Their superb, noisy, passionate and generally very well behaved support carried the team throughout the season, but was extraordinary in the final game.
Thanks to the Blue and White Brigade all the denizens of the lower deck at the Coventry end of Telstra Dome were supplied with blue or white balloons prior to the game which they inflated, waved in unison and then released in co-ordinated fashion as the Victory team came out.
It was a spectacular example of the kind of choreographed display which is the good side of football support in Europe, especially in Italy.
The Victory banners were also far superior to those of the travelling Adelaide United fans for inventiveness, humour and presentation.

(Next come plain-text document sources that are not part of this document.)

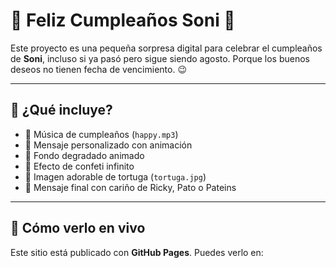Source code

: # 🎂 Feliz Cumpleaños Soni 🎉

Este proyecto es una pequeña sorpresa digital para celebrar el cumpleaños de **Soni**, incluso si ya pasó pero sigue siendo agosto. Porque los buenos deseos no tienen fecha de vencimiento. 😉

---

## 🌟 ¿Qué incluye?

- 🎵 Música de cumpleaños (`happy.mp3`)
- 🎁 Mensaje personalizado con animación
- 🎨 Fondo degradado animado
- 🎊 Efecto de confeti infinito
- 🐢 Imagen adorable de tortuga (`tortuga.jpg`)
- 💬 Mensaje final con cariño de Ricky, Pato o Pateins

---

## 🚀 Cómo verlo en vivo

Este sitio está publicado con **GitHub Pages**. Puedes verlo en:

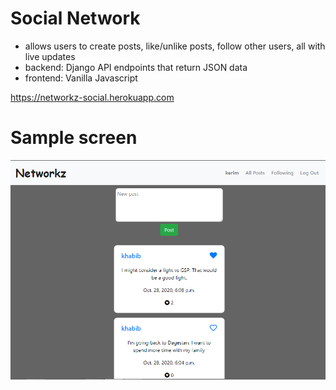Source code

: # Social Network

* allows users to create posts, like/unlike posts, follow other users, all with live updates
* backend: Django API endpoints that return JSON data
* frontend: Vanilla Javascript

https://networkz-social.herokuapp.com

# Sample screen
![](project/sample.png)
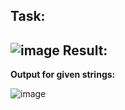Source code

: Task:
---
![image](https://user-images.githubusercontent.com/57988144/127769816-e03ac4d9-ab44-4c73-9dc8-651472f6e23b.png)
Result:
---

**Output for given strings:** 

![image](https://user-images.githubusercontent.com/57988144/127769842-dfeb5764-c1e0-4004-a259-6fe2acbb79db.png)
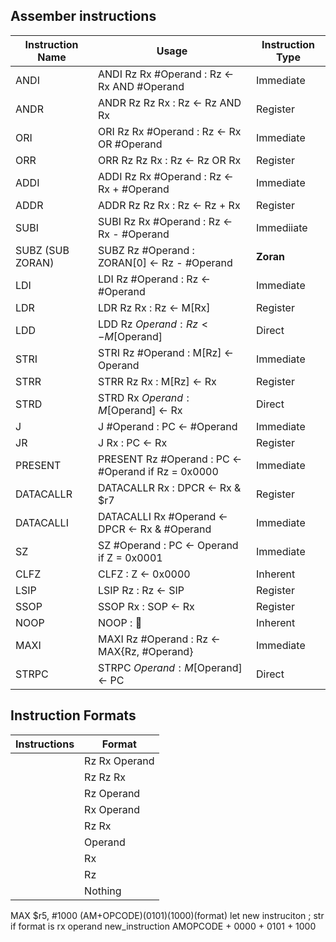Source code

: ## Assember instructions

| Instruction Name | Usage                                               | Instruction Type |
| ---------------- | --------------------------------------------------- | ---------------- |
| ANDI             | ANDI Rz Rx #Operand : Rz <- Rx AND #Operand         | Immediate        |
| ANDR             | ANDR Rz Rz Rx : Rz <- Rz AND Rx                     | Register         |
| ORI              | ORI Rz Rx #Operand : Rz <- Rx OR #Operand           | Immediate        |
| ORR              | ORR Rz Rz Rx : Rz <- Rz OR Rx                       | Register         |
| ADDI             | ADDI Rz Rx #Operand : Rz <- Rx + #Operand           | Immediate        |
| ADDR             | ADDR Rz Rz Rx : Rz <- Rz + Rx                       | Register         |
| SUBI             | SUBI Rz Rx #Operand : Rz <- Rx - #Operand           | Immediiate       |
| SUBZ (SUB ZORAN) | SUBZ Rz #Operand : ZORAN[0] <- Rz - #Operand        | **Zoran**        |
| LDI              | LDI Rz #Operand : Rz <- #Operand                    | Immediate        |
| LDR              | LDR Rz Rx : Rz <- M[Rx]                             | Register         |
| LDD              | LDD Rz $Operand : Rz <- M[$Operand]                 | Direct           |
| STRI             | STRI Rz #Operand : M[Rz] <- Operand                 | Immediate        |
| STRR             | STRR Rz Rx : M[Rz] <- Rx                            | Register         |
| STRD             | STRD Rx $Operand : M[$Operand] <- Rx                | Direct           |
| J                | J #Operand : PC <- #Operand                         | Immediate        |
| JR               | J Rx : PC <- Rx                                     | Register         |
| PRESENT          | PRESENT Rz #Operand : PC <- #Operand if Rz = 0x0000 | Immediate        |
| DATACALLR        | DATACALLR Rx : DPCR <- Rx & $r7                     | Register         |
| DATACALLI        | DATACALLI Rx #Operand <- DPCR <- Rx & #Operand      | Immediate        |
| SZ               | SZ #Operand : PC <- Operand if Z = 0x0001           | Immediate        |
| CLFZ             | CLFZ : Z <- 0x0000                                  | Inherent         |
| LSIP             | LSIP Rz : Rz <- SIP                                 | Register         |
| SSOP             | SSOP Rx : SOP <- Rx                                 | Register         |
| NOOP             | NOOP : :clown_face:                                 | Inherent         |
| MAXI             | MAXI Rz #Operand : Rz <- MAX{Rz, #Operand}          | Immediate        |
| STRPC            | STRPC $Operand : M[$Operand] <- PC                  | Direct           |

## Instruction Formats

| Instructions | Format        |
| ------------ | ------------- |
|              | Rz Rx Operand |
|              | Rz Rz Rx      |
|              | Rz Operand    |
|              | Rx Operand    |
|              | Rz Rx         |
|              | Operand       |
|              | Rx            |
|              | Rz            |
|              | Nothing       |

MAX $r5, #1000
(AM+OPCODE)(0101)(1000)(format)
let new instruciton ; str
if format is rx operand
new_instruction AMOPCODE + 0000 + 0101 + 1000
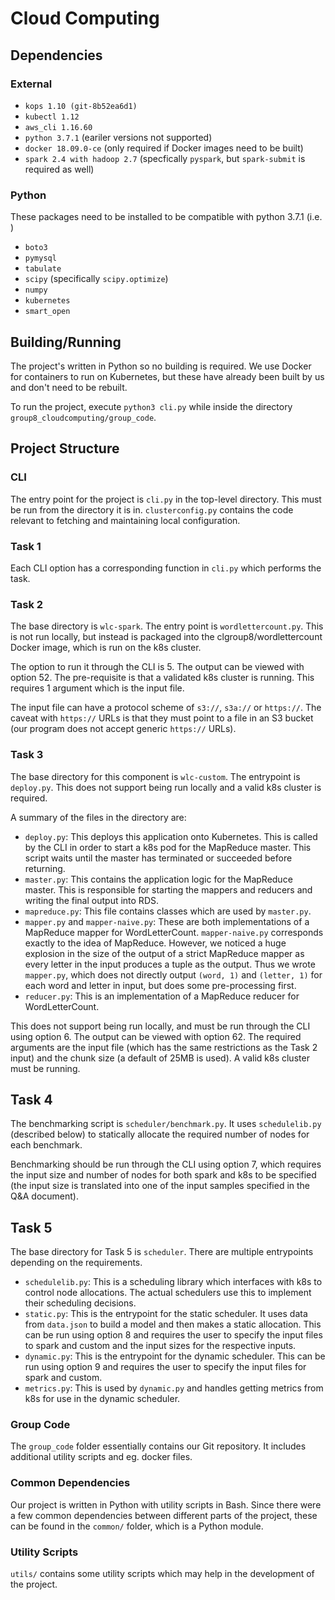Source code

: # Cloud Computing

## Dependencies

### External

- `kops 1.10 (git-8b52ea6d1)`
- `kubectl 1.12`
- `aws_cli 1.16.60`
- `python 3.7.1` (eariler versions not supported)
- `docker 18.09.0-ce` (only required if Docker images need to be built)
- `spark 2.4 with hadoop 2.7` (specfically `pyspark`, but `spark-submit` is required as well)

### Python
These packages need to be installed to be compatible with python 3.7.1 (i.e. )

- `boto3`
- `pymysql`
- `tabulate`
- `scipy` (specifically `scipy.optimize`)
- `numpy`
- `kubernetes`
- `smart_open`


## Building/Running

The project's written in Python so no building is required. We use Docker for containers to run on Kubernetes, but these
have already been built by us and don't need to be rebuilt.

To run the project, execute `python3 cli.py` while inside the directory `group8_cloudcomputing/group_code`.

## Project Structure

### CLI

The entry point for the project is `cli.py` in the top-level directory. This must be run from the directory it is in. `clusterconfig.py` contains the code relevant to fetching and maintaining local configuration.

### Task 1

Each CLI option has a corresponding function in `cli.py` which performs the task.

### Task 2

The base directory is `wlc-spark`. The entry point is `wordlettercount.py`. This is not run locally, but instead is packaged into the clgroup8/wordlettercount Docker image, which is run on the k8s cluster.

The option to run it through the CLI is 5. The output can be viewed with option 52. The pre-requisite is that a validated k8s cluster is running. This requires 1 argument which is the input file.

The input file can have a protocol scheme of `s3://`, `s3a://` or `https://`. The caveat with `https://` URLs is that they must point to a file in an S3 bucket (our program does not accept generic `https://` URLs).

### Task 3

The base directory for this component is `wlc-custom`. The entrypoint is `deploy.py`. This does not support being run locally and a valid k8s cluster is required.

A summary of the files in the directory are:

- `deploy.py`: This deploys this application onto Kubernetes. This is called by the CLI in order to start a k8s pod for the MapReduce master. This script waits until the master has terminated or succeeded before returning.
- `master.py`: This contains the application logic for the MapReduce master. This is responsible for starting the mappers and reducers and writing the final output into RDS.
- `mapreduce.py`: This file contains classes which are used by `master.py`.
- `mapper.py` and `mapper-naive.py`: These are both implementations of a MapReduce mapper for WordLetterCount. `mapper-naive.py` corresponds exactly to the idea of MapReduce. However, we noticed a huge explosion in the size of the output of a strict MapReduce mapper as every letter in the input produces a tuple as the output. Thus we wrote `mapper.py`, which does not directly output `(word, 1)` and `(letter, 1)` for each word and letter in input, but does some pre-processing first.
- `reducer.py`: This is an implementation of a MapReduce reducer for WordLetterCount.

This does not support being run locally, and must be run through the CLI using option 6. The output can be viewed with
option 62. The required arguments are the input file (which has the same restrictions as the Task 2 input) and the chunk
size (a default of 25MB is used). A valid k8s cluster must be running.

## Task 4

The benchmarking script is `scheduler/benchmark.py`. It uses `schedulelib.py` (described below) to statically allocate the required number of nodes for each benchmark.

Benchmarking should be run through the CLI using option 7, which requires the input size and number of nodes for both spark and k8s to be specified (the input size is translated into one of the input samples specified in the Q&A document).

## Task 5

The base directory for Task 5 is `scheduler`. There are multiple entrypoints depending on the requirements.

- `schedulelib.py`: This is a scheduling library which interfaces with k8s to control node allocations. The actual schedulers use this to implement their scheduling decisions.
- `static.py`: This is the entrypoint for the static scheduler. It uses data from `data.json` to build a model and then makes a static allocation. This can be run using option 8 and requires the user to specify the input files to spark and custom and the input sizes for the respective inputs.
- `dynamic.py`: This is the entrypoint for the dynamic scheduler. This can be run using option 9 and requires the user to specify the input files for spark and custom.
- `metrics.py`: This is used by `dynamic.py` and handles getting metrics from k8s for use in the dynamic scheduler.

### Group Code

The `group_code` folder essentially contains our Git repository. It includes additional utility scripts and eg. docker
files.

### Common Dependencies

Our project is written in Python with utility scripts in Bash. Since there were a few common dependencies between different parts of the project, these can be found in the `common/` folder, which is a Python module.

### Utility Scripts

`utils/` contains some utility scripts which may help in the development of the project.
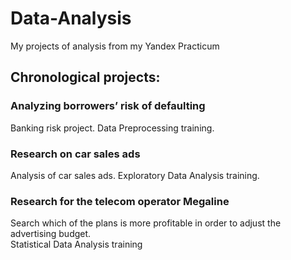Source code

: # Data-Analysis
My projects of analysis from my Yandex Practicum
## Сhronological projects:
### Analyzing borrowers’ risk of defaulting
Banking risk project. Data Preprocessing training.
### Research on car sales ads
Analysis of car sales ads. Exploratory Data Analysis training.
### Research for the telecom operator Megaline
Search which of the plans is more profitable in order to adjust the advertising budget.<br>
Statistical Data Analysis training
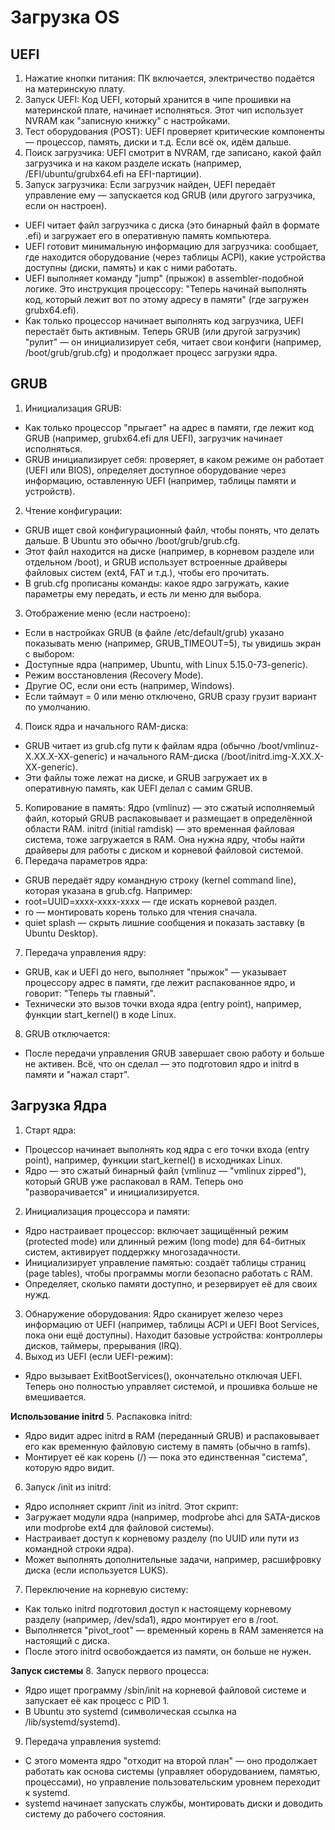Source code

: # Загрузка OS
## UEFI
1. Нажатие кнопки питания: ПК включается, электричество подаётся на материнскую плату.
2. Запуск UEFI: Код UEFI, который хранится в чипе прошивки на материнской плате, начинает исполняться. Этот чип использует NVRAM как "записную книжку" с настройками.
3. Тест оборудования (POST): UEFI проверяет критические компоненты — процессор, память, диски и т.д. Если всё ок, идём дальше.
4. Поиск загрузчика: UEFI смотрит в NVRAM, где записано, какой файл загрузчика и на каком разделе искать (например, /EFI/ubuntu/grubx64.efi на EFI-партиции).
5. Запуск загрузчика: Если загрузчик найден, UEFI передаёт управление ему — запускается код GRUB (или другого загрузчика, если он настроен).
- UEFI читает файл загрузчика с диска (это бинарный файл в формате .efi) и загружает его в оперативную память компьютера.
- UEFI готовит минимальную информацию для загрузчика: сообщает, где находится оборудование (через таблицы ACPI), какие устройства доступны (диски, память) и как с ними работать. 
- UEFI выполняет команду "jump" (прыжок) в assembler-подобной логике. Это инструкция процессору: "Теперь начинай выполнять код, который лежит вот по этому адресу в памяти" (где загружен grubx64.efi).
- Как только процессор начинает выполнять код загрузчика, UEFI перестаёт быть активным. Теперь GRUB (или другой загрузчик) "рулит" — он инициализирует себя, читает свои конфиги (например, /boot/grub/grub.cfg) и продолжает процесс загрузки ядра.

## GRUB
1. Инициализация GRUB:
- Как только процессор "прыгает" на адрес в памяти, где лежит код GRUB (например, grubx64.efi для UEFI), загрузчик начинает исполняться.
- GRUB инициализирует себя: проверяет, в каком режиме он работает (UEFI или BIOS), определяет доступное оборудование через информацию, оставленную UEFI (например, таблицы памяти и устройств).
2. Чтение конфигурации:
- GRUB ищет свой конфигурационный файл, чтобы понять, что делать дальше. В Ubuntu это обычно /boot/grub/grub.cfg.
- Этот файл находится на диске (например, в корневом разделе или отдельном /boot), и GRUB использует встроенные драйверы файловых систем (ext4, FAT и т.д.), чтобы его прочитать.
- В grub.cfg прописаны команды: какое ядро загружать, какие параметры ему передать, и есть ли меню для выбора.
3. Отображение меню (если настроено):
- Если в настройках GRUB (в файле /etc/default/grub) указано показывать меню (например, GRUB_TIMEOUT=5), ты увидишь экран с выбором:
- Доступные ядра (например, Ubuntu, with Linux 5.15.0-73-generic).
- Режим восстановления (Recovery Mode).
- Другие ОС, если они есть (например, Windows).
- Если таймаут = 0 или меню отключено, GRUB сразу грузит вариант по умолчанию.
4. Поиск ядра и начального RAM-диска:
- GRUB читает из grub.cfg пути к файлам ядра (обычно /boot/vmlinuz-X.XX.X-XX-generic) и начального RAM-диска (/boot/initrd.img-X.XX.X-XX-generic).
- Эти файлы тоже лежат на диске, и GRUB загружает их в оперативную память, как UEFI делал с самим GRUB.
5. Копирование в память:
Ядро (vmlinuz) — это сжатый исполняемый файл, который GRUB распаковывает и размещает в определённой области RAM.
initrd (initial ramdisk) — это временная файловая система, тоже загружается в RAM. Она нужна ядру, чтобы найти драйверы для работы с диском и корневой файловой системой.
6. Передача параметров ядра:
- GRUB передаёт ядру командную строку (kernel command line), которая указана в grub.cfg. Например:
- root=UUID=xxxx-xxxx-xxxx — где искать корневой раздел.
- ro — монтировать корень только для чтения сначала.
- quiet splash — скрыть лишние сообщения и показать заставку (в Ubuntu Desktop).
7. Передача управления ядру:
- GRUB, как и UEFI до него, выполняет "прыжок" — указывает процессору адрес в памяти, где лежит распакованное ядро, и говорит: "Теперь ты главный".
- Технически это вызов точки входа ядра (entry point), например, функции start_kernel() в коде Linux.
8. GRUB отключается:
- После передачи управления GRUB завершает свою работу и больше не активен. Всё, что он сделал — это подготовил ядро и initrd в памяти и "нажал старт".

## Загрузка Ядра

1. Старт ядра:
- Процессор начинает выполнять код ядра с его точки входа (entry point), например, функции start_kernel() в исходниках Linux.
- Ядро — это сжатый бинарный файл (vmlinuz — "vmlinux zipped"), который GRUB уже распаковал в RAM. Теперь оно "разворачивается" и инициализируется.
2. Инициализация процессора и памяти:
- Ядро настраивает процессор: включает защищённый режим (protected mode) или длинный режим (long mode) для 64-битных систем, активирует поддержку многозадачности.
- Инициализирует управление памятью: создаёт таблицы страниц (page tables), чтобы программы могли безопасно работать с RAM.
- Определяет, сколько памяти доступно, и резервирует её для своих нужд.
3. Обнаружение оборудования:
Ядро сканирует железо через информацию от UEFI (например, таблицы ACPI и UEFI Boot Services, пока они ещё доступны).
Находит базовые устройства: контроллеры дисков, таймеры, прерывания (IRQ).
4. Выход из UEFI (если UEFI-режим):
- Ядро вызывает ExitBootServices(), окончательно отключая UEFI. Теперь оно полностью управляет системой, и прошивка больше не вмешивается.

**Использование initrd**
5. Распаковка initrd:
- Ядро видит адрес initrd в RAM (переданный GRUB) и распаковывает его как временную файловую систему в память (обычно в ramfs).
- Монтирует её как корень (/) — пока это единственная "система", которую ядро видит.
6. Запуск /init из initrd:
- Ядро исполняет скрипт /init из initrd. Этот скрипт:
- Загружает модули ядра (например, modprobe ahci для SATA-дисков или modprobe ext4 для файловой системы).
- Настраивает доступ к корневому разделу (по UUID или пути из командной строки ядра).
- Может выполнять дополнительные задачи, например, расшифровку диска (если используется LUKS).
7. Переключение на корневую систему:
- Как только initrd подготовил доступ к настоящему корневому разделу (например, /dev/sda1), ядро монтирует его в /root.
- Выполняется "pivot_root" — временный корень в RAM заменяется на настоящий с диска.
- После этого initrd освобождается из памяти, он больше не нужен.

**Запуск системы**
8. Запуск первого процесса:
- Ядро ищет программу /sbin/init на корневой файловой системе и запускает её как процесс с PID 1.
- В Ubuntu это systemd (символическая ссылка на /lib/systemd/systemd).
9. Передача управления systemd:
- С этого момента ядро "отходит на второй план" — оно продолжает работать как основа системы (управляет оборудованием, памятью, процессами), но управление пользовательским уровнем переходит к systemd.
- systemd начинает запускать службы, монтировать диски и доводить систему до рабочего состояния.
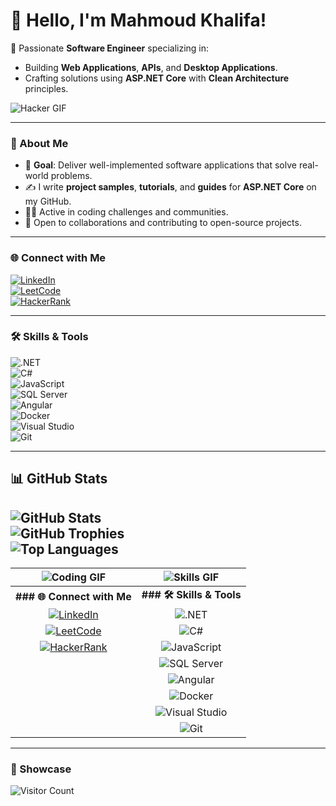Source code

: # 👋 Hello, I'm Mahmoud Khalifa!  

🌟 Passionate **Software Engineer** specializing in:  
- Building **Web Applications**, **APIs**, and **Desktop Applications**.  
- Crafting solutions using **ASP.NET Core** with **Clean Architecture** principles.  

![Hacker GIF](https://media.giphy.com/media/26BRzozg4TCBXv6QU/giphy.gif)  

---

### 🚀 About Me  
- 🔭 **Goal**: Deliver well-implemented software applications that solve real-world problems.  
- ✍️ I write **project samples**, **tutorials**, and **guides** for **ASP.NET Core** on my GitHub.  
- 👨‍💻 Active in coding challenges and communities.  
- 🤝 Open to collaborations and contributing to open-source projects.  

---

### 🌐 Connect with Me  

[![LinkedIn](https://img.shields.io/badge/LinkedIn-blue?style=for-the-badge&logo=linkedin)](https://www.linkedin.com/in/mahmoud-khalifa-643936138/)  
[![LeetCode](https://img.shields.io/badge/LeetCode-orange?style=for-the-badge&logo=leetcode)](https://leetcode.com/mahmudkhalifa1/)  
[![HackerRank](https://img.shields.io/badge/HackerRank-green?style=for-the-badge&logo=hackerrank)](https://www.hackerrank.com/mahmudkhalifa1?hr_r=1/)  

---

### 🛠️ Skills & Tools  

![.NET](https://img.shields.io/badge/.NET-512BD4?style=for-the-badge&logo=dotnet&logoColor=white)  
![C#](https://img.shields.io/badge/C%23-239120?style=for-the-badge&logo=csharp&logoColor=white)  
![JavaScript](https://img.shields.io/badge/JavaScript-F7DF1E?style=for-the-badge&logo=javascript&logoColor=black)  
![SQL Server](https://img.shields.io/badge/SQL%20Server-CC2927?style=for-the-badge&logo=microsoftsqlserver&logoColor=white)  
![Angular](https://img.shields.io/badge/Angular-DD0031?style=for-the-badge&logo=angular&logoColor=white)  
![Docker](https://img.shields.io/badge/Docker-2496ED?style=for-the-badge&logo=docker&logoColor=white)  
![Visual Studio](https://img.shields.io/badge/Visual%20Studio-5C2D91?style=for-the-badge&logo=visualstudio&logoColor=white)  
![Git](https://img.shields.io/badge/Git-F05032?style=for-the-badge&logo=git&logoColor=white)  

---


## 📊 GitHub Stats  

![GitHub Stats](https://github-readme-stats.vercel.app/api?username=khalifa005&show_icons=true&theme=radical&hide_border=true)  
![GitHub Trophies](https://github-profile-trophy.vercel.app/?username=khalifa005&theme=radical&margin-w=15&margin-h=15)  
![Top Languages](https://github-readme-stats.vercel.app/api/top-langs/?username=khalifa005&layout=compact&theme=dark)  
---

| ![Coding GIF](https://media.giphy.com/media/qgQUggAC3Pfv687qPC/giphy.gif) | ![Skills GIF](https://media.giphy.com/media/KzJkzjggfGN5Py6nkT/giphy.gif) |
|:-------------------------------------------------------------------------:|:------------------------------------------------------------------------:|
| **### 🌐 Connect with Me**                                                | **### 🛠️ Skills & Tools**                                              |
| [![LinkedIn](https://img.shields.io/badge/LinkedIn-blue?style=for-the-badge&logo=linkedin)](https://www.linkedin.com/in/mahmoud-khalifa-643936138/) | ![.NET](https://img.shields.io/badge/.NET-512BD4?style=for-the-badge&logo=dotnet&logoColor=white) |
| [![LeetCode](https://img.shields.io/badge/LeetCode-orange?style=for-the-badge&logo=leetcode)](https://leetcode.com/mahmudkhalifa1/) | ![C#](https://img.shields.io/badge/C%23-239120?style=for-the-badge&logo=csharp&logoColor=white) |
| [![HackerRank](https://img.shields.io/badge/HackerRank-green?style=for-the-badge&logo=hackerrank)](https://www.hackerrank.com/mahmudkhalifa1?hr_r=1/) | ![JavaScript](https://img.shields.io/badge/JavaScript-F7DF1E?style=for-the-badge&logo=javascript&logoColor=black) |
|                                                                          | ![SQL Server](https://img.shields.io/badge/SQL%20Server-CC2927?style=for-the-badge&logo=microsoftsqlserver&logoColor=white) |
|                                                                          | ![Angular](https://img.shields.io/badge/Angular-DD0031?style=for-the-badge&logo=angular&logoColor=white) |
|                                                                          | ![Docker](https://img.shields.io/badge/Docker-2496ED?style=for-the-badge&logo=docker&logoColor=white) |
|                                                                          | ![Visual Studio](https://img.shields.io/badge/Visual%20Studio-5C2D91?style=for-the-badge&logo=visualstudio&logoColor=white) |
|                                                                          | ![Git](https://img.shields.io/badge/Git-F05032?style=for-the-badge&logo=git&logoColor=white) |

---

### 📣 Showcase  
![Visitor Count](https://visitor-badge.laobi.icu/badge?page_id=khalifa005.khalifa005)  



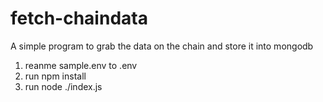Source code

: # fetch-chaindata
A simple program to grab the data on the chain and store it into mongodb

1. reanme sample.env to .env   
2. run npm install
3. run node ./index.js

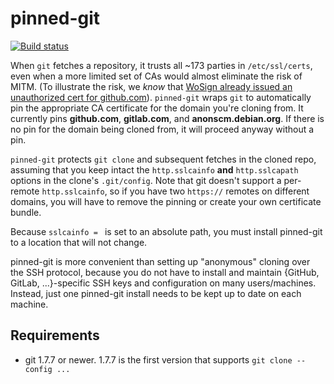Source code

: # pinned-git

[![Build status][travis-image]][travis-url]

When `git` fetches a repository, it trusts all ~173 parties in `/etc/ssl/certs`, even when a more limited set of CAs would almost eliminate the risk of MITM.  (To illustrate the risk, we *know* that [WoSign already issued an unauthorized cert for github.com](https://www.schrauger.com/the-story-of-how-wosign-gave-me-an-ssl-certificate-for-github-com)).  `pinned-git` wraps `git` to automatically pin the appropriate CA certificate for the domain you're cloning from.  It currently pins **github.com**, **gitlab.com**, and **anonscm.debian.org**.  If there is no pin for the domain being cloned from, it will proceed anyway without a pin.

`pinned-git` protects `git clone` and subsequent fetches in the cloned repo, assuming that you keep intact the `http.sslcainfo` **and** `http.sslcapath` options in the clone's `.git/config`.  Note that git doesn't support a per-remote `http.sslcainfo`, so if you have two `https://` remotes on different domains, you will have to remove the pinning or create your own certificate bundle.

Because `sslcainfo = ` is set to an absolute path, you must install pinned-git to a location that will not change.

pinned-git is more convenient than setting up "anonymous" cloning over the SSH protocol, because you do not have to install and maintain {GitHub, GitLab, ...}-specific SSH keys and configuration on many users/machines.  Instead, just one pinned-git install needs to be kept up to date on each machine.


## Requirements

*	git 1.7.7 or newer.  1.7.7 is the first version that supports `git clone --config ...`


[travis-image]: https://img.shields.io/travis/ludios/pinned-git.svg
[travis-url]: https://travis-ci.org/ludios/pinned-git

Up on the mid level was one which had an H in front of Geelong star Adrian Leijer’s name, followed by Victory’s Wall—Hadrian Leijer Victory’s Wall.
Then there was one which said, ‘You only sing in your churches’ and another picking up on the fact that Adelaide coach John Kosmina was suspended and had to sit in the stands.
‘Kosmina. How’s the view?’ it read.
Then in Portuguese there was Fred e Alessandro Filhos de Melbourne, recognising the Brazilian imports Fred and Alessandro as sons of Melbourne.
One City One Tribe MVFC, Melbourne belongs to me (obviously by a Glaswegian fan) and the huge Blue and White Brigade banner with the number 12 indicating that the fans were the team’s twelfth man were others which decorated the stadium.
It is harder for travelling fans to mount a coordinated display but the best that Adelaide could come up with included Salisbury is United, Come on Reds we can do it and We eat weak Vics, a prediction which went horribly wrong.
There were only a couple of arrests and though 41 people were ejected and few flares were let off, the police professed themselves to be generally pleased with crowd behaviour.
So Melbourne has shown it can mount a major football occasion once again.
Despite tipping in $15 million to clear the debts of the old Australian Soccer Federation the Prime Minister was roundly booed when he appeared and he did not help his rating by getting all the Victory medallions tangled up thus delaying their presentation to the players.